**Given records:**
● ● ● ● ● ● ●

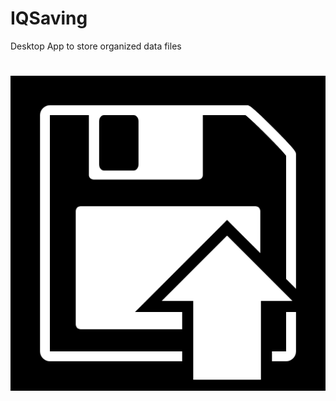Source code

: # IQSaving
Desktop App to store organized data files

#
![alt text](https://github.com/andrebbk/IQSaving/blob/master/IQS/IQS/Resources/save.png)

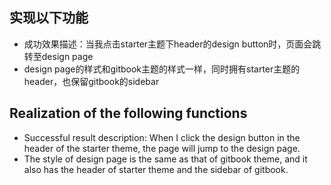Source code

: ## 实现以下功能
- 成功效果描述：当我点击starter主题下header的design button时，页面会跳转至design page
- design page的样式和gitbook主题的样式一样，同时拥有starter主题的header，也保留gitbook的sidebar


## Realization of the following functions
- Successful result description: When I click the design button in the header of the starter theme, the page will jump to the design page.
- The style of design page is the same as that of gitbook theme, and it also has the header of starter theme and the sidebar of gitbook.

● ● ● ● ● ● ●

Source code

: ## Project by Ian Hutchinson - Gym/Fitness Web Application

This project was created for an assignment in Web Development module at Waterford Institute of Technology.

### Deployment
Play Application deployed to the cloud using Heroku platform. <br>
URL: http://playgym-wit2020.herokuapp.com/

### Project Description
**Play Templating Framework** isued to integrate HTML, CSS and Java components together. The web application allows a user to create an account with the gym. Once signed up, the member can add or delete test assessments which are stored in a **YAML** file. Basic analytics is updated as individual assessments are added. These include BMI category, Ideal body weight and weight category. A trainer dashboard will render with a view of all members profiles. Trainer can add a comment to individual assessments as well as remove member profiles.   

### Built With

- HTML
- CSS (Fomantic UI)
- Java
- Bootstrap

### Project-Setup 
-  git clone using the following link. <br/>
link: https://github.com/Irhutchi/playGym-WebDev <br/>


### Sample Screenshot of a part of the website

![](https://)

● ● ● ● ● ● ●

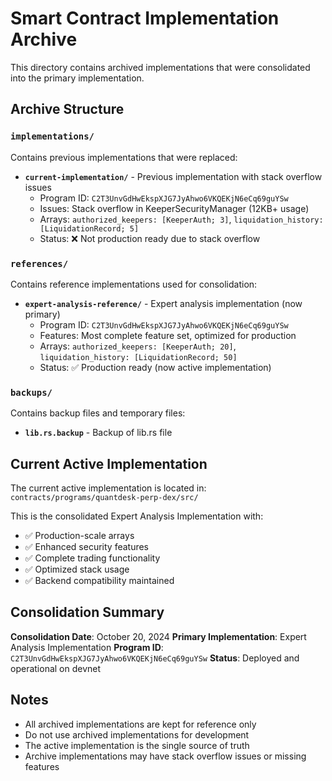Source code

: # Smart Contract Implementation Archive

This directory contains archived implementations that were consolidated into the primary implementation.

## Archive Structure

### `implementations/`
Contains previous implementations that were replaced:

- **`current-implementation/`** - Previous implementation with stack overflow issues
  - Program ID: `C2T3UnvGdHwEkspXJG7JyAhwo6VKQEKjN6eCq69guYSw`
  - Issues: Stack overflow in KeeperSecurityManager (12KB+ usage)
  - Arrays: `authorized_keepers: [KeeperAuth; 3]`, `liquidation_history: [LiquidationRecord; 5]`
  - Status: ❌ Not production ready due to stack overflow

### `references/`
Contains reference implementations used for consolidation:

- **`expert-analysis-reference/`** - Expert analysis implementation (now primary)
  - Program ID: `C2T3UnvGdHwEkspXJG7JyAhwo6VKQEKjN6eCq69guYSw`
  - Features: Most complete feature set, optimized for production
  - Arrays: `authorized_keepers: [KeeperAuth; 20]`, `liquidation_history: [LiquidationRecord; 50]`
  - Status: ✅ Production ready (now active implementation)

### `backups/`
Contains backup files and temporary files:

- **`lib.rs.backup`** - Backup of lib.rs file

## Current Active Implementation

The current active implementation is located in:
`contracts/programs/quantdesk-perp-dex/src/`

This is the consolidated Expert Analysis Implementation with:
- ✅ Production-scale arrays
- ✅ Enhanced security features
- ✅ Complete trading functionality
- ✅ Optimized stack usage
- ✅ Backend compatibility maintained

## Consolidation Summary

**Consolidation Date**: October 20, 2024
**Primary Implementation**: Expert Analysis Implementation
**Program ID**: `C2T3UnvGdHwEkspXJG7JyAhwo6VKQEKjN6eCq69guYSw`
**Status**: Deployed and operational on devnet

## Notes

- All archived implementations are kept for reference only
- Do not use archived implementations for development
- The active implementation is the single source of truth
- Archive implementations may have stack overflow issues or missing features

● ● ● ● ● ● ●

**Activity:**
Search the entries for "Java" and show every line that has it.

**Answer space:**
**Play Templating Framework** isued to integrate HTML, CSS and Java components together. The web application allows a user to create an account with the gym. Once signed up, the member can add or delete test assessments which are stored in a **YAML** file. Basic analytics is updated as individual assessments are added. These include BMI category, Ideal body weight and weight category. A trainer dashboard will render with a view of all members profiles. Trainer can add a comment to individual assessments as well as remove member profiles.   
- Java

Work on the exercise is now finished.